I can understand that, since there are hundreds of examples of a clear
[t]-pronunciation to be heard among any group of free-range (no white
people present) BE-speakers. I term this phenomenon "emphatic
devoicing," since it - the devoicing of the underlying /d/ - normally
occurs when the pronunciation is emphasized. Of course, as far as I
can tell, off the top of my head at, at least for me, the crack of
dawn, when I'm not fully awake, there's nothing more than my personal
analysis of the facts to prevent the mirror-image of this argument
from applying: the underlying /t/ appears under emphasis.

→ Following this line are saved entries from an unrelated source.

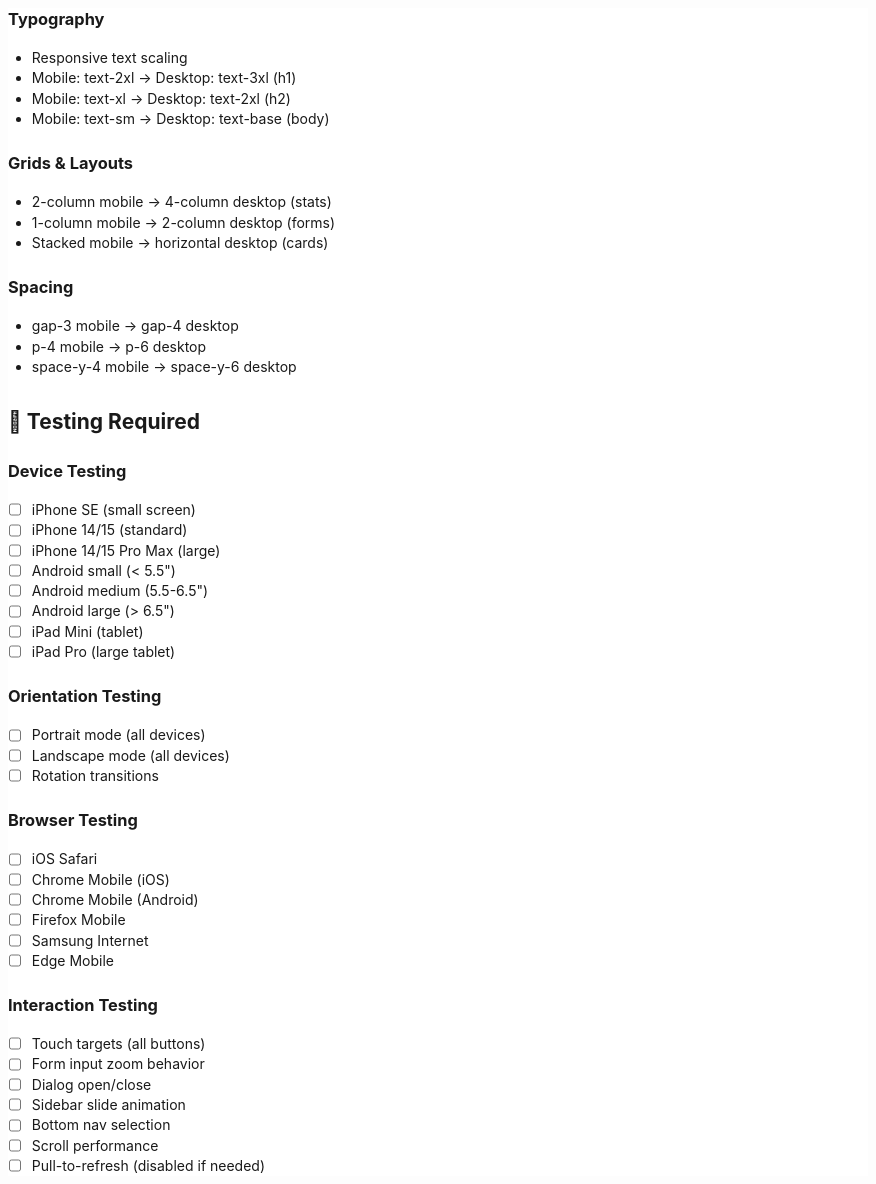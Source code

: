 ### Typography
- Responsive text scaling
- Mobile: text-2xl → Desktop: text-3xl (h1)
- Mobile: text-xl → Desktop: text-2xl (h2)
- Mobile: text-sm → Desktop: text-base (body)

### Grids & Layouts
- 2-column mobile → 4-column desktop (stats)
- 1-column mobile → 2-column desktop (forms)
- Stacked mobile → horizontal desktop (cards)

### Spacing
- gap-3 mobile → gap-4 desktop
- p-4 mobile → p-6 desktop
- space-y-4 mobile → space-y-6 desktop

## 🧪 Testing Required

### Device Testing
- [ ] iPhone SE (small screen)
- [ ] iPhone 14/15 (standard)
- [ ] iPhone 14/15 Pro Max (large)
- [ ] Android small (< 5.5")
- [ ] Android medium (5.5-6.5")
- [ ] Android large (> 6.5")
- [ ] iPad Mini (tablet)
- [ ] iPad Pro (large tablet)

### Orientation Testing
- [ ] Portrait mode (all devices)
- [ ] Landscape mode (all devices)
- [ ] Rotation transitions

### Browser Testing
- [ ] iOS Safari
- [ ] Chrome Mobile (iOS)
- [ ] Chrome Mobile (Android)
- [ ] Firefox Mobile
- [ ] Samsung Internet
- [ ] Edge Mobile

### Interaction Testing
- [ ] Touch targets (all buttons)
- [ ] Form input zoom behavior
- [ ] Dialog open/close
- [ ] Sidebar slide animation
- [ ] Bottom nav selection
- [ ] Scroll performance
- [ ] Pull-to-refresh (disabled if needed)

However, there are other examples that can be found, only in my
memory, unfortunately, that can be said to support my analysis. For
example, there's a song that begins with a woman saying to her man:

"I'm leavin' you, dat-ty!" [d& tI]

Unfortunately, I heard this song something a half-century ago and
there's not much hope of my being able to track it down. If it wasn't
for the woman's pronunciation of "daddy" as "datty" (the rest of the
song is of no interest: the man begging her not to leave) I probably
wouldn't remember  anything of this song at all.

As coincidence would have it, last evening, on some cop-show re-run, I
believe it was, a non-American black speaker says, abstracting away
from his foreign accent, to the token white, female cop, "You have a
nice body." But, what he said *could* have been understood as, "You
have a nice _boody_." were it not for the fact that the speaker hadn't
had a chance to see the woman's arse, as the scene was staged.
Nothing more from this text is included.